* RECORDS FOR THIS EXERCISE
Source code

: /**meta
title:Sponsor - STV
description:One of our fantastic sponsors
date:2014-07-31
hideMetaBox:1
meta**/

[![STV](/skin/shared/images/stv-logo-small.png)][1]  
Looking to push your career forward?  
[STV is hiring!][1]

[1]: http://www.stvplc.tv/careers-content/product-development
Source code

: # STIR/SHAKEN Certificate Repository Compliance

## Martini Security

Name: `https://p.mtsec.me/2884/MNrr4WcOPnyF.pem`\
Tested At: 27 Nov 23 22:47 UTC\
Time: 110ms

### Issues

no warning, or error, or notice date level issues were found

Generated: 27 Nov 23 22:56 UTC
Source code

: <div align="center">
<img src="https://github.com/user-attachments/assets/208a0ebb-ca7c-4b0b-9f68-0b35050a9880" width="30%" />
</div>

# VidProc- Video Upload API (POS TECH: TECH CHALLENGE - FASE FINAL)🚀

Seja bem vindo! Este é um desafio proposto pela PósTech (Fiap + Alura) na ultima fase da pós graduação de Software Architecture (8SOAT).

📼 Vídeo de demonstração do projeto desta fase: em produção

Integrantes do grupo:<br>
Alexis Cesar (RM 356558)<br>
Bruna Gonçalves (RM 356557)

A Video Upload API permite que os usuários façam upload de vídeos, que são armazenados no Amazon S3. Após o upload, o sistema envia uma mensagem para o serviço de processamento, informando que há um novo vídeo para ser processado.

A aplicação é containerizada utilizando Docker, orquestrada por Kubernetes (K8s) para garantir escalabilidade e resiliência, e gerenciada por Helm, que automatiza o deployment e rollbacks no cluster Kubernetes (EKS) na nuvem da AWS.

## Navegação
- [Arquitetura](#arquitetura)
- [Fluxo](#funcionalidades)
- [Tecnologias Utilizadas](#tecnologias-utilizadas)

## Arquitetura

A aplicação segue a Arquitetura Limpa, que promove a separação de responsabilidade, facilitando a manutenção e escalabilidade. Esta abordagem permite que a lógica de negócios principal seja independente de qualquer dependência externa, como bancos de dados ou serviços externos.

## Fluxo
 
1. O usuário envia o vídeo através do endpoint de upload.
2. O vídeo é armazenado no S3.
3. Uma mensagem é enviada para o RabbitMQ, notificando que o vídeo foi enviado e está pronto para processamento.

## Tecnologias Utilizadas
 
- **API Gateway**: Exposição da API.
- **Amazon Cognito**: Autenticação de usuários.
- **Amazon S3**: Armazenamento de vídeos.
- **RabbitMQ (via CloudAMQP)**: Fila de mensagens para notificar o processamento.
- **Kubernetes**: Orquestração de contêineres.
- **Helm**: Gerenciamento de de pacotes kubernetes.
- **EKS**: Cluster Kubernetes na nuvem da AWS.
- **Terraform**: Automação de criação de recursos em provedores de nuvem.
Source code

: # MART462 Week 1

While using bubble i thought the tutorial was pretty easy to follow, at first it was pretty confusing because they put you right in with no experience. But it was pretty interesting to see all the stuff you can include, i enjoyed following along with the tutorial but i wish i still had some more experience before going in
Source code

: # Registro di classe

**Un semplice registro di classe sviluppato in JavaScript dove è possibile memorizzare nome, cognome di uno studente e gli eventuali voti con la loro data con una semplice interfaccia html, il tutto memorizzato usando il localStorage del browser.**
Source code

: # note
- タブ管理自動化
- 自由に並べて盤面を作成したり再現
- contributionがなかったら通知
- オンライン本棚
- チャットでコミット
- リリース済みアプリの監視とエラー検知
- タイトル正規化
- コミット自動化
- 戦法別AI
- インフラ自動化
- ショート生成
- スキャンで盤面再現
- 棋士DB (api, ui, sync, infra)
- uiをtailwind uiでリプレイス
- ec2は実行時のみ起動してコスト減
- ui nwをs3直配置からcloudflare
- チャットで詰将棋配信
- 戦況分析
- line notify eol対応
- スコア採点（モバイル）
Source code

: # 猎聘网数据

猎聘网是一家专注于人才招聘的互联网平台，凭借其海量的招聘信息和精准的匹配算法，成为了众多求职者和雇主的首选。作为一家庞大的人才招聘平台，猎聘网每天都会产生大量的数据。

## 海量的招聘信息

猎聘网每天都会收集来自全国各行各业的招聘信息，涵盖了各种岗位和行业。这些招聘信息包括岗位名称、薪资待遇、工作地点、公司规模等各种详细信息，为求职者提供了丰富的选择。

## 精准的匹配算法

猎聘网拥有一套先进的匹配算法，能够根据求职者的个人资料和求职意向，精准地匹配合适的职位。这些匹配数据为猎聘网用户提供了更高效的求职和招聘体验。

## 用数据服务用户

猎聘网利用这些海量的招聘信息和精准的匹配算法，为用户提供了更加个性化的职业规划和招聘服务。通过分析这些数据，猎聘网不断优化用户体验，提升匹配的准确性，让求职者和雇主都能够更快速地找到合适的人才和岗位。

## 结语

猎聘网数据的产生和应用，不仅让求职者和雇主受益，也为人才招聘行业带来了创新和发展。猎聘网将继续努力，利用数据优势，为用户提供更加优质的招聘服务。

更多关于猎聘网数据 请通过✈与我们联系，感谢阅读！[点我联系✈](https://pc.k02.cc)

* WHAT IS NEEDED
Please transcribe each of the entries, exactly as written.

* EXERCISE RESULT
Source code

: /**meta
title:Sponsor - STV
description:One of our fantastic sponsors
date:2014-07-31
hideMetaBox:1
meta**/

[![STV](/skin/shared/images/stv-logo-small.png)][1]  
Looking to push your career forward?  
[STV is hiring!][1]

[1]: http://www.stvplc.tv/careers-content/product-development
Source code

: # STIR/SHAKEN Certificate Repository Compliance

## Martini Security

Name: `https://p.mtsec.me/2884/MNrr4WcOPnyF.pem`\
Tested At: 27 Nov 23 22:47 UTC\
Time: 110ms

### Issues

no warning, or error, or notice date level issues were found

Generated: 27 Nov 23 22:56 UTC
Source code

: <div align="center">
<img src="https://github.com/user-attachments/assets/208a0ebb-ca7c-4b0b-9f68-0b35050a9880" width="30%" />
</div>

# VidProc- Video Upload API (POS TECH: TECH CHALLENGE - FASE FINAL)🚀

Seja bem vindo! Este é um desafio proposto pela PósTech (Fiap + Alura) na ultima fase da pós graduação de Software Architecture (8SOAT).

📼 Vídeo de demonstração do projeto desta fase: em produção

Integrantes do grupo:<br>
Alexis Cesar (RM 356558)<br>
Bruna Gonçalves (RM 356557)

A Video Upload API permite que os usuários façam upload de vídeos, que são armazenados no Amazon S3. Após o upload, o sistema envia uma mensagem para o serviço de processamento, informando que há um novo vídeo para ser processado.

A aplicação é containerizada utilizando Docker, orquestrada por Kubernetes (K8s) para garantir escalabilidade e resiliência, e gerenciada por Helm, que automatiza o deployment e rollbacks no cluster Kubernetes (EKS) na nuvem da AWS.

## Navegação
- [Arquitetura](#arquitetura)
- [Fluxo](#funcionalidades)
- [Tecnologias Utilizadas](#tecnologias-utilizadas)

## Arquitetura

A aplicação segue a Arquitetura Limpa, que promove a separação de responsabilidade, facilitando a manutenção e escalabilidade. Esta abordagem permite que a lógica de negócios principal seja independente de qualquer dependência externa, como bancos de dados ou serviços externos.

## Fluxo
 
1. O usuário envia o vídeo através do endpoint de upload.
2. O vídeo é armazenado no S3.
3. Uma mensagem é enviada para o RabbitMQ, notificando que o vídeo foi enviado e está pronto para processamento.

## Tecnologias Utilizadas
 
- **API Gateway**: Exposição da API.
- **Amazon Cognito**: Autenticação de usuários.
- **Amazon S3**: Armazenamento de vídeos.
- **RabbitMQ (via CloudAMQP)**: Fila de mensagens para notificar o processamento.
- **Kubernetes**: Orquestração de contêineres.
- **Helm**: Gerenciamento de de pacotes kubernetes.
- **EKS**: Cluster Kubernetes na nuvem da AWS.
- **Terraform**: Automação de criação de recursos em provedores de nuvem.
Source code

: # MART462 Week 1

While using bubble i thought the tutorial was pretty easy to follow, at first it was pretty confusing because they put you right in with no experience. But it was pretty interesting to see all the stuff you can include, i enjoyed following along with the tutorial but i wish i still had some more experience before going in
Source code

: # Registro di classe

**Un semplice registro di classe sviluppato in JavaScript dove è possibile memorizzare nome, cognome di uno studente e gli eventuali voti con la loro data con una semplice interfaccia html, il tutto memorizzato usando il localStorage del browser.**
Source code

: # note
- タブ管理自動化
- 自由に並べて盤面を作成したり再現
- contributionがなかったら通知
- オンライン本棚
- チャットでコミット
- リリース済みアプリの監視とエラー検知
- タイトル正規化
- コミット自動化
- 戦法別AI
- インフラ自動化
- ショート生成
- スキャンで盤面再現
- 棋士DB (api, ui, sync, infra)
- uiをtailwind uiでリプレイス
- ec2は実行時のみ起動してコスト減
- ui nwをs3直配置からcloudflare
- チャットで詰将棋配信
- 戦況分析
- line notify eol対応
- スコア採点（モバイル）
Source code

: # 猎聘网数据

猎聘网是一家专注于人才招聘的互联网平台，凭借其海量的招聘信息和精准的匹配算法，成为了众多求职者和雇主的首选。作为一家庞大的人才招聘平台，猎聘网每天都会产生大量的数据。

## 海量的招聘信息

猎聘网每天都会收集来自全国各行各业的招聘信息，涵盖了各种岗位和行业。这些招聘信息包括岗位名称、薪资待遇、工作地点、公司规模等各种详细信息，为求职者提供了丰富的选择。

## 精准的匹配算法

猎聘网拥有一套先进的匹配算法，能够根据求职者的个人资料和求职意向，精准地匹配合适的职位。这些匹配数据为猎聘网用户提供了更高效的求职和招聘体验。

## 用数据服务用户

猎聘网利用这些海量的招聘信息和精准的匹配算法，为用户提供了更加个性化的职业规划和招聘服务。通过分析这些数据，猎聘网不断优化用户体验，提升匹配的准确性，让求职者和雇主都能够更快速地找到合适的人才和岗位。

## 结语

猎聘网数据的产生和应用，不仅让求职者和雇主受益，也为人才招聘行业带来了创新和发展。猎聘网将继续努力，利用数据优势，为用户提供更加优质的招聘服务。

更多关于猎聘网数据 请通过✈与我们联系，感谢阅读！[点我联系✈](https://pc.k02.cc)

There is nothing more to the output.